_TASK DIRECTIONS_
What you need to produce from the material below is an exact transcription of the lines from the one with "[util/export](util_export.md) / EventEmitter" through the one with "[K in keyof", both included, and no other line.
[[ GIVEN ENTRIES, beginning ]]
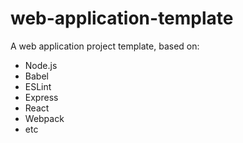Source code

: # web-application-template
A web application project template, based on:
* Node.js
* Babel
* ESLint
* Express
* React
* Webpack
* etc
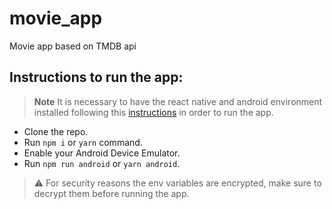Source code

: # movie_app
Movie app based on TMDB api

## Instructions to run the app:
> **Note**
> It is necessary to have the react native and android environment installed following this [instructions](https://reactnative.dev/docs/environment-setup#target-os) in order to run the app.

- Clone the repo.
- Run `npm i` or `yarn` command.
- Enable your Android Device Emulator.
- Run `npm run android` or `yarn android`.

> :warning: For security reasons the env variables are encrypted, make sure to decrypt them before running the app.
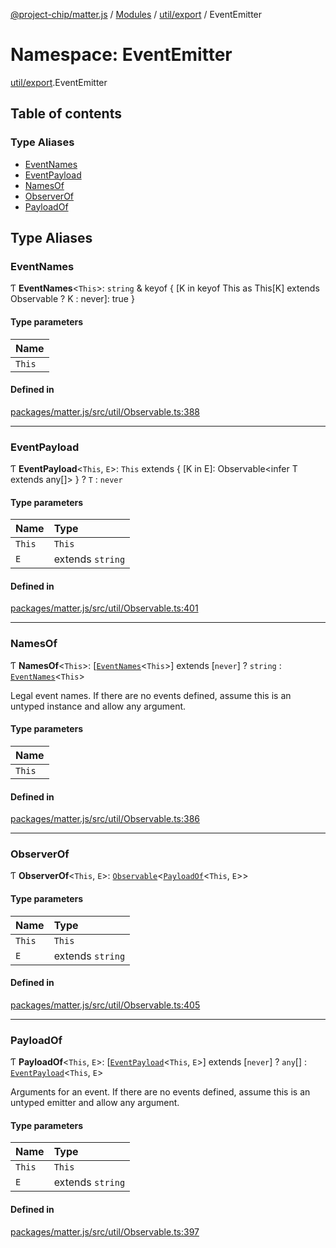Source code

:[@project-chip/matter.js](../README.md) / [Modules](../modules.md) / [util/export](util_export.md) / EventEmitter

# Namespace: EventEmitter

[util/export](util_export.md).EventEmitter

## Table of contents

### Type Aliases

- [EventNames](util_export.EventEmitter.md#eventnames)
- [EventPayload](util_export.EventEmitter.md#eventpayload)
- [NamesOf](util_export.EventEmitter.md#namesof)
- [ObserverOf](util_export.EventEmitter.md#observerof)
- [PayloadOf](util_export.EventEmitter.md#payloadof)

## Type Aliases

### EventNames

Ƭ **EventNames**\<`This`\>: `string` & keyof \{ [K in keyof This as This[K] extends Observable ? K : never]: true }

#### Type parameters

| Name |
| :------ |
| `This` |

#### Defined in

[packages/matter.js/src/util/Observable.ts:388](https://github.com/project-chip/matter.js/blob/904d0c9b952b91f28a21803759c5e5c66ee4d272/packages/matter.js/src/util/Observable.ts#L388)

___

### EventPayload

Ƭ **EventPayload**\<`This`, `E`\>: `This` extends \{ [K in E]: Observable\<infer T extends any[]\> } ? `T` : `never`

#### Type parameters

| Name | Type |
| :------ | :------ |
| `This` | `This` |
| `E` | extends `string` |

#### Defined in

[packages/matter.js/src/util/Observable.ts:401](https://github.com/project-chip/matter.js/blob/904d0c9b952b91f28a21803759c5e5c66ee4d272/packages/matter.js/src/util/Observable.ts#L401)

___

### NamesOf

Ƭ **NamesOf**\<`This`\>: [[`EventNames`](util_export.EventEmitter.md#eventnames)\<`This`\>] extends [`never`] ? `string` : [`EventNames`](util_export.EventEmitter.md#eventnames)\<`This`\>

Legal event names.  If there are no events defined, assume this is an
untyped instance and allow any argument.

#### Type parameters

| Name |
| :------ |
| `This` |

#### Defined in

[packages/matter.js/src/util/Observable.ts:386](https://github.com/project-chip/matter.js/blob/904d0c9b952b91f28a21803759c5e5c66ee4d272/packages/matter.js/src/util/Observable.ts#L386)

___

### ObserverOf

Ƭ **ObserverOf**\<`This`, `E`\>: [`Observable`](../interfaces/util_export.Observable.md)\<[`PayloadOf`](util_export.EventEmitter.md#payloadof)\<`This`, `E`\>\>

#### Type parameters

| Name | Type |
| :------ | :------ |
| `This` | `This` |
| `E` | extends `string` |

#### Defined in

[packages/matter.js/src/util/Observable.ts:405](https://github.com/project-chip/matter.js/blob/904d0c9b952b91f28a21803759c5e5c66ee4d272/packages/matter.js/src/util/Observable.ts#L405)

___

### PayloadOf

Ƭ **PayloadOf**\<`This`, `E`\>: [[`EventPayload`](util_export.EventEmitter.md#eventpayload)\<`This`, `E`\>] extends [`never`] ? `any`[] : [`EventPayload`](util_export.EventEmitter.md#eventpayload)\<`This`, `E`\>

Arguments for an event.  If there are no events defined, assume this is
an untyped emitter and allow any argument.

#### Type parameters

| Name | Type |
| :------ | :------ |
| `This` | `This` |
| `E` | extends `string` |

#### Defined in

[packages/matter.js/src/util/Observable.ts:397](https://github.com/project-chip/matter.js/blob/904d0c9b952b91f28a21803759c5e5c66ee4d272/packages/matter.js/src/util/Observable.ts#L397)
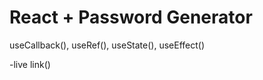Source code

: # React + Password Generator
useCallback(), useRef(), useState(), useEffect()

-live link()










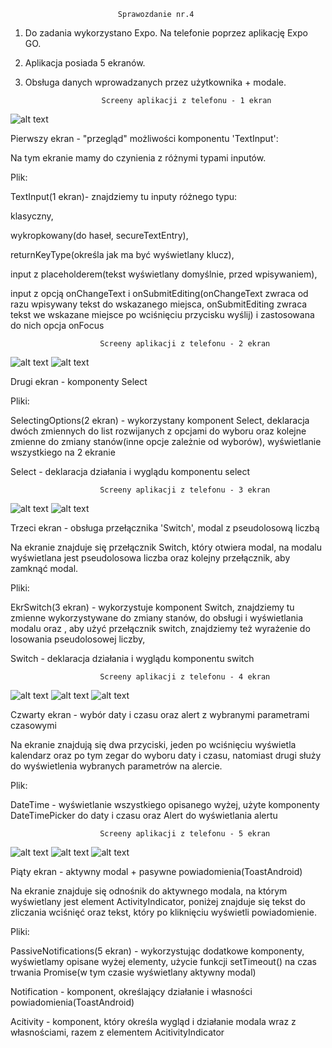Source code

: 							Sprawozdanie nr.4
							
1. Do zadania wykorzystano Expo. Na telefonie poprzez aplikację Expo GO.
2. Aplikacja posiada 5 ekranów. 
3. Obsługa danych wprowadzanych przez użytkownika + modale.

						Screeny aplikacji z telefonu - 1 ekran
![alt text](https://github.com/MichalKohnke/aplikacje-mobilne-Kohnke-185ic/blob/master/lab4/lab4_screeny/1ekran.jpg)

Pierwszy ekran - "przegląd" możliwości komponentu 'TextInput':

Na tym ekranie mamy do czynienia z różnymi typami inputów.

Plik:

TextInput(1 ekran)- znajdziemy tu inputy różnego typu: 

klasyczny, 

wykropkowany(do haseł, secureTextEntry),

returnKeyType(określa jak ma być wyświetlany klucz), 

input z placeholderem(tekst wyświetlany domyślnie, przed wpisywaniem), 

input z opcją onChangeText i onSubmitEditing(onChangeText zwraca od razu wpisywany tekst do wskazanego miejsca, onSubmitEditing zwraca tekst we wskazane miejsce po wciśnięciu przycisku wyślij) i zastosowana do nich opcja onFocus

						Screeny aplikacji z telefonu - 2 ekran
![alt text](https://github.com/MichalKohnke/aplikacje-mobilne-Kohnke-185ic/blob/master/lab4/lab4_screeny/2ekran.jpg)
![alt text](https://github.com/MichalKohnke/aplikacje-mobilne-Kohnke-185ic/blob/master/lab4/lab4_screeny/2ekran_2.jpg)

Drugi ekran - komponenty Select

Pliki:

SelectingOptions(2 ekran) - wykorzystany komponent Select, deklaracja dwóch zmiennych do list rozwijanych z opcjami do wyboru oraz kolejne zmienne do zmiany stanów(inne opcje zależnie od wyborów), wyświetlanie wszystkiego na 2 ekranie

Select - deklaracja działania i wyglądu komponentu select

						Screeny aplikacji z telefonu - 3 ekran
![alt text](https://github.com/MichalKohnke/aplikacje-mobilne-Kohnke-185ic/blob/master/lab4/lab4_screeny/3ekran.jpg)
![alt text](https://github.com/MichalKohnke/aplikacje-mobilne-Kohnke-185ic/blob/master/lab4/lab4_screeny/3ekran_2.jpg)

Trzeci ekran - obsługa przełącznika 'Switch', modal z pseudolosową liczbą

Na ekranie znajduje się przełącznik Switch, który otwiera modal, na modalu wyświetlana jest pseudolosowa liczba oraz kolejny przełącznik, aby zamknąć modal.

Pliki:

EkrSwitch(3 ekran) - wykorzystuje komponent Switch, znajdziemy tu zmienne wykorzystywane do zmiany stanów, <Modal> do obsługi i wyświetlania modalu oraz <Switch>, aby użyć przełącznik switch, znajdziemy też wyrażenie do losowania pseudolosowej liczby,

Switch - deklaracja działania i wyglądu komponentu switch

						Screeny aplikacji z telefonu - 4 ekran
![alt text](https://github.com/MichalKohnke/aplikacje-mobilne-Kohnke-185ic/blob/master/lab4/lab4_screeny/4ekran.jpg)
![alt text](https://github.com/MichalKohnke/aplikacje-mobilne-Kohnke-185ic/blob/master/lab4/lab4_screeny/4ekran_2.jpg)
![alt text](https://github.com/MichalKohnke/aplikacje-mobilne-Kohnke-185ic/blob/master/lab4/lab4_screeny/4ekran_3.jpg)

Czwarty ekran - wybór daty i czasu oraz alert z wybranymi parametrami czasowymi

Na ekranie znajdują się dwa przyciski, jeden po wciśnięciu wyświetla kalendarz oraz po tym zegar do wyboru daty i czasu, natomiast drugi służy do wyświetlenia wybranych parametrów na alercie.

Plik:

DateTime - wyświetlanie wszystkiego opisanego wyżej, użyte komponenty DateTimePicker do daty i czasu oraz Alert do wyświetlania alertu

						Screeny aplikacji z telefonu - 5 ekran
![alt text](https://github.com/MichalKohnke/aplikacje-mobilne-Kohnke-185ic/blob/master/lab4/lab4_screeny/5ekran.jpg)
![alt text](https://github.com/MichalKohnke/aplikacje-mobilne-Kohnke-185ic/blob/master/lab4/lab4_screeny/5ekran_2.jpg)
![alt text](https://github.com/MichalKohnke/aplikacje-mobilne-Kohnke-185ic/blob/master/lab4/lab4_screeny/5ekran_3.jpg)

Piąty ekran - aktywny modal + pasywne powiadomienia(ToastAndroid)

Na ekranie znajduje się odnośnik do aktywnego modala, na którym wyświetlany jest element ActivityIndicator, poniżej znajduje się tekst do zliczania wciśnięć oraz tekst, który po kliknięciu wyświetli powiadomienie.

Pliki:

PassiveNotifications(5 ekran) - wykorzystując dodatkowe komponenty, wyświetlamy opisane wyżej elementy,  użycie funkcji setTimeout() na czas trwania Promise(w tym czasie wyświetlany aktywny modal) 

Notification - komponent, określający działanie i własności powiadomienia(ToastAndroid)

Acitivity - komponent, który określa wygląd i działanie modala wraz z własnościami, razem z elementem AcitivityIndicator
[[ GIVEN ENTRIES, end ]]
_OUTPUT FOR THIS EXERCISE_
:[@project-chip/matter.js](../README.md) / [Modules](../modules.md) / [util/export](util_export.md) / EventEmitter

# Namespace: EventEmitter

[util/export](util_export.md).EventEmitter

## Table of contents

### Type Aliases

- [EventNames](util_export.EventEmitter.md#eventnames)
- [EventPayload](util_export.EventEmitter.md#eventpayload)
- [NamesOf](util_export.EventEmitter.md#namesof)
- [ObserverOf](util_export.EventEmitter.md#observerof)
- [PayloadOf](util_export.EventEmitter.md#payloadof)

## Type Aliases

### EventNames

Ƭ **EventNames**\<`This`\>: `string` & keyof \{ [K in keyof This as This[K] extends Observable ? K : never]: true }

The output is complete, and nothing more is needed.